Technical analysis: key levels for gold, silver and crude

The outlook remains bearish for commodities at present, with the downward trends in gold and silver continuing to hold sway.

A man walking by oil barrels
Source: Bloomberg

Gold slips below 50-DMA

Gold’s seemingly-inexorable slip through the 50-day moving average has been confirmed today, and it is now up to the 200-DMA to hold this market up. Admittedly there may be some support at $1280, as was the case at the end of last week, but if this is lost then we look towards $1270 and then $1240 as potential levels.

On the hourly chart the move back above the 50-hour MA is a short-term positive one, but it will need to break the 200-hour as well, currently at $1295. The intraday relative strength index is dropping back, while on the same timeframe the stochastic momentum index appears to be turning lower, suggesting a retest of yesterday’s highs may be too much to ask.

Silver moving lower with gold

As gold goes, so does silver.

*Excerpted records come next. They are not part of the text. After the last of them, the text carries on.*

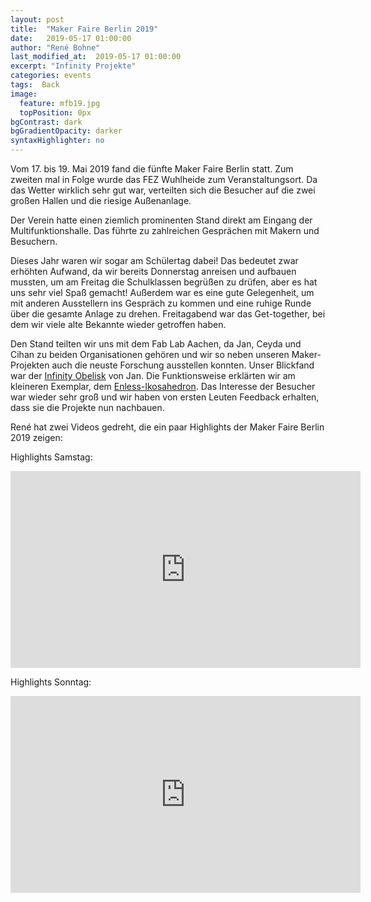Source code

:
 ```yaml
---
layout: post
title:  "Maker Faire Berlin 2019"
date:   2019-05-17 01:00:00
author: "René Bohne"
last_modified_at:  2019-05-17 01:00:00
excerpt: "Infinity Projekte"
categories: events
tags:  Back
image:
  feature: mfb19.jpg
  topPosition: 0px
bgContrast: dark
bgGradientOpacity: darker
syntaxHighlighter: no
---
```

Vom 17. bis 19. Mai 2019 fand die fünfte Maker Faire Berlin statt. Zum zweiten mal in Folge wurde das FEZ Wuhlheide zum Veranstaltungsort. Da das Wetter wirklich sehr gut war, verteilten sich die Besucher auf die zwei großen Hallen und die riesige Außenanlage.

Der Verein hatte einen ziemlich prominenten Stand direkt am Eingang der Multifunktionshalle. Das führte zu zahlreichen Gesprächen mit Makern und Besuchern.

Dieses Jahr waren wir sogar am Schülertag dabei! Das bedeutet zwar erhöhten Aufwand, da wir bereits Donnerstag anreisen und aufbauen mussten, um am Freitag die Schulklassen begrüßen zu drüfen, aber es hat uns sehr viel Spaß gemacht! Außerdem war es eine gute Gelegenheit, um mit anderen Ausstellern ins Gespräch zu kommen und eine ruhige Runde über die gesamte Anlage zu drehen. Freitagabend war das Get-together, bei dem wir viele alte Bekannte wieder getroffen haben. 

<div class="img img--fullContainer img--14xLeading" style="background-image: url({{ site.baseurl_posts_img }}mfb19a.jpg);"></div>

Den Stand teilten wir uns mit dem Fab Lab Aachen, da Jan, Ceyda und Cihan zu beiden Organisationen gehören und wir so neben unseren Maker-Projekten auch die neuste Forschung ausstellen konnten. Unser Blickfand war der [Infinity Obelisk](https://www.instructables.com/id/Infinity-Obelsik/) von Jan. Die Funktionsweise erklärten wir am kleineren Exemplar, dem [Enless-Ikosahedron](https://www.instructables.com/id/Endless-Ikosahedron/). Das Interesse der Besucher war wieder sehr groß und wir haben von ersten Leuten Feedback erhalten, dass sie die Projekte nun nachbauen.

René hat zwei Videos gedreht, die ein paar Highlights der Maker Faire Berlin 2019 zeigen:

Highlights Samstag:
<div class="videoWrapper">
<iframe width="560" height="315" src="https://www.youtube.com/embed/aFUuWycGNbY?rel=0" frameborder="0" allowfullscreen></iframe>
</div>

Highlights Sonntag:
<div class="videoWrapper">
<iframe width="560" height="315" src="https://www.youtube.com/embed/DYGBHseS6Sc?rel=0" frameborder="0" allowfullscreen></iframe>
</div>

The two metals have been moving lower in tandem, but silver as ever has to be the more dynamic of the two, dropping below the 200-DMA today for the first time since mid-March. Unlike gold, silver’s weekly chart did not see the 20-week moving average cross over the 50-week MA, remaining firmly bearish on a long-term view.

The loss of the 200-DMA means the 100-DMA, at $20, may be the next level to look for. Otherwise, the $19.78 area could be support, but the metal still looks vulnerable to a drop in the direction of the $19 level and then the June lows around $18.80.

Brent's 20-DMA pointing lower 

Brent has stabilised above $105, a key level on the weekly chart. However, we will need to see further gains above $106 for a sustained move, and while the 20-DMA still points firmly lower there seems little reason to shift the view to the bullish side of things. Any break back below $105 would target $104 and then $103.30.

On the hourly chart, the move above the 50-period MA is suggesting some more upside is possible. However, $105.60-$105.70 is likely to hold back progress, as was the case yesterday. The $104.50 level, the low from 1 and 4 August, will be the first area to watch for support.

NYMEX could target $97.50

Although trading at $98.40 at the time of writing, it is still incumbent on NYMEX to break the 200-DMA and the $100 mark to say the dip has come to an end. With the daily RSI apparently unable to rise much beyond 30, there seems little that can drive the price higher at present.

The hourly chart is running into the 100-period MA, but a declining intraday RSI and a continually falling stochastic momentum index on the hourly chart suggests that upward momentum is dissipating. Any drop lower targets $97.50.